La bellezza di un musicista è che la sua musica viaggerà per sempre, anche dopo la sua morte.

Nel corso degli anni ci sono state diverse iniziative per ricordare la figura sia umana che artistica di tuo padre: è un modo per tenerlo qui...Grandi nomi del panorama musicale internazionale hanno rivisitato le sue canzoni;com’è stato “ritrovarlo” per mezzo della voce di altri artisti?

È ovvio che la voce di mio padre mi manca. Ormai sono quasi 15 anni che non c’è più, però sono commosso che le sue canzoni non siano morte, anzi sono vive; la sua musica è viva e incontra quella di altri artisti che condividono, a loro volta, questa esperienza pur venendo da storie molto diverse.

Alcuni degli artisti che hanno partecipato all’album appartengono ad altre religioni o sono atei, eppure hanno trovato nelle canzoni di mio padre, che era cattolico, una verità che non hanno avuto paura di cantare. Tutto questo per me è molto bello.

C’è una canzone o un ricordo che ti riporta a una di queste canzoni; a quale sei più legato?

È difficile fare una classifica e sceglierne una. Sono davvero tutte importanti perché accompagnano e hanno accompagnato tutti i momenti della mia vita. Sicuramente mi ha stupito tantissimo il brano che Paolo Fresu e Daniele di Bonaventura hanno voluto reinterpretare in chiave strumentale: “La notte che ho visto le stelle”.

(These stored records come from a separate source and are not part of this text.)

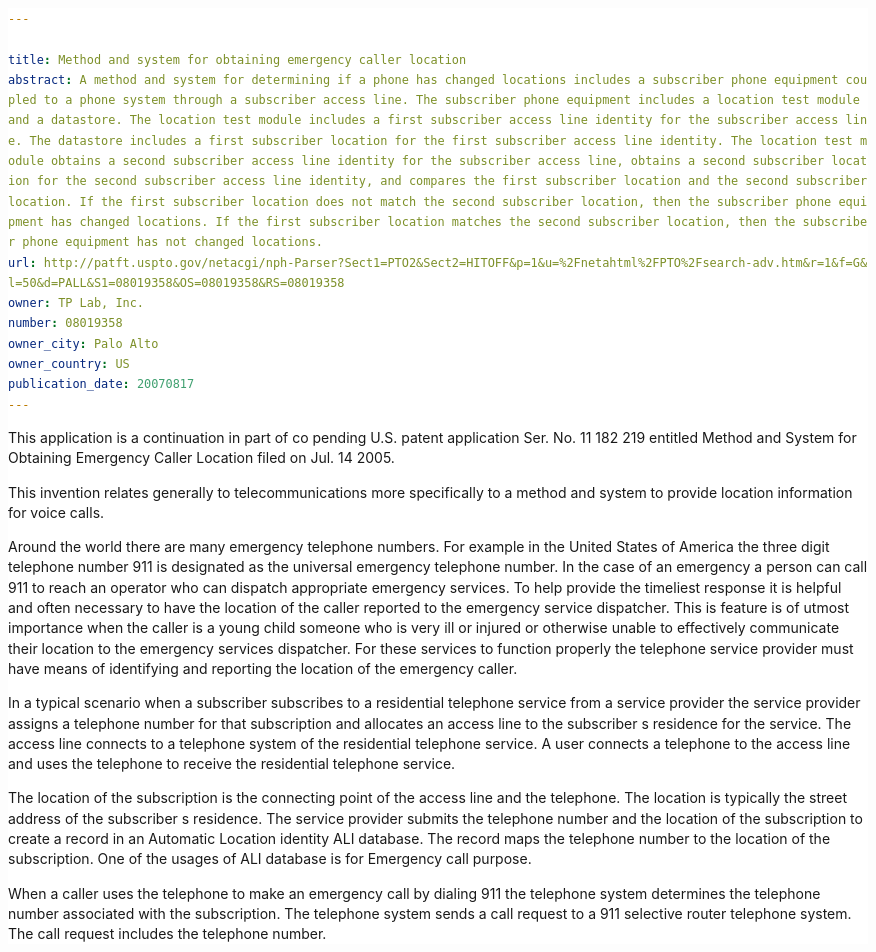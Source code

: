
 ```yaml
---

title: Method and system for obtaining emergency caller location
abstract: A method and system for determining if a phone has changed locations includes a subscriber phone equipment coupled to a phone system through a subscriber access line. The subscriber phone equipment includes a location test module and a datastore. The location test module includes a first subscriber access line identity for the subscriber access line. The datastore includes a first subscriber location for the first subscriber access line identity. The location test module obtains a second subscriber access line identity for the subscriber access line, obtains a second subscriber location for the second subscriber access line identity, and compares the first subscriber location and the second subscriber location. If the first subscriber location does not match the second subscriber location, then the subscriber phone equipment has changed locations. If the first subscriber location matches the second subscriber location, then the subscriber phone equipment has not changed locations.
url: http://patft.uspto.gov/netacgi/nph-Parser?Sect1=PTO2&Sect2=HITOFF&p=1&u=%2Fnetahtml%2FPTO%2Fsearch-adv.htm&r=1&f=G&l=50&d=PALL&S1=08019358&OS=08019358&RS=08019358
owner: TP Lab, Inc.
number: 08019358
owner_city: Palo Alto
owner_country: US
publication_date: 20070817
---
```

This application is a continuation in part of co pending U.S. patent application Ser. No. 11 182 219 entitled Method and System for Obtaining Emergency Caller Location filed on Jul. 14 2005.

This invention relates generally to telecommunications more specifically to a method and system to provide location information for voice calls.

Around the world there are many emergency telephone numbers. For example in the United States of America the three digit telephone number 911 is designated as the universal emergency telephone number. In the case of an emergency a person can call 911 to reach an operator who can dispatch appropriate emergency services. To help provide the timeliest response it is helpful and often necessary to have the location of the caller reported to the emergency service dispatcher. This is feature is of utmost importance when the caller is a young child someone who is very ill or injured or otherwise unable to effectively communicate their location to the emergency services dispatcher. For these services to function properly the telephone service provider must have means of identifying and reporting the location of the emergency caller.

In a typical scenario when a subscriber subscribes to a residential telephone service from a service provider the service provider assigns a telephone number for that subscription and allocates an access line to the subscriber s residence for the service. The access line connects to a telephone system of the residential telephone service. A user connects a telephone to the access line and uses the telephone to receive the residential telephone service.

The location of the subscription is the connecting point of the access line and the telephone. The location is typically the street address of the subscriber s residence. The service provider submits the telephone number and the location of the subscription to create a record in an Automatic Location identity ALI database. The record maps the telephone number to the location of the subscription. One of the usages of ALI database is for Emergency call purpose.

When a caller uses the telephone to make an emergency call by dialing 911 the telephone system determines the telephone number associated with the subscription. The telephone system sends a call request to a 911 selective router telephone system. The call request includes the telephone number.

Era una delle ultime canzoni che ha scritto ed è piena di nostalgia, di stupore, di dolore e di bellezza che, attraverso l’interpretazione solo strumentale, diventa ancora più universale.

Hai seguito anche tu le orme di tuo padre?

No, io non sono veramente un musicista. Amo molto la musica e mi è sempre piaciuto cantare ma non so suonare. Ogni tanto tengo qualche concerto e ho inciso un disco con canzoni inedite di mio padre, proprio per permettere al mondo di conoscerlo di più. In fondo anche questo Charity Tribute ha la stessa finalità.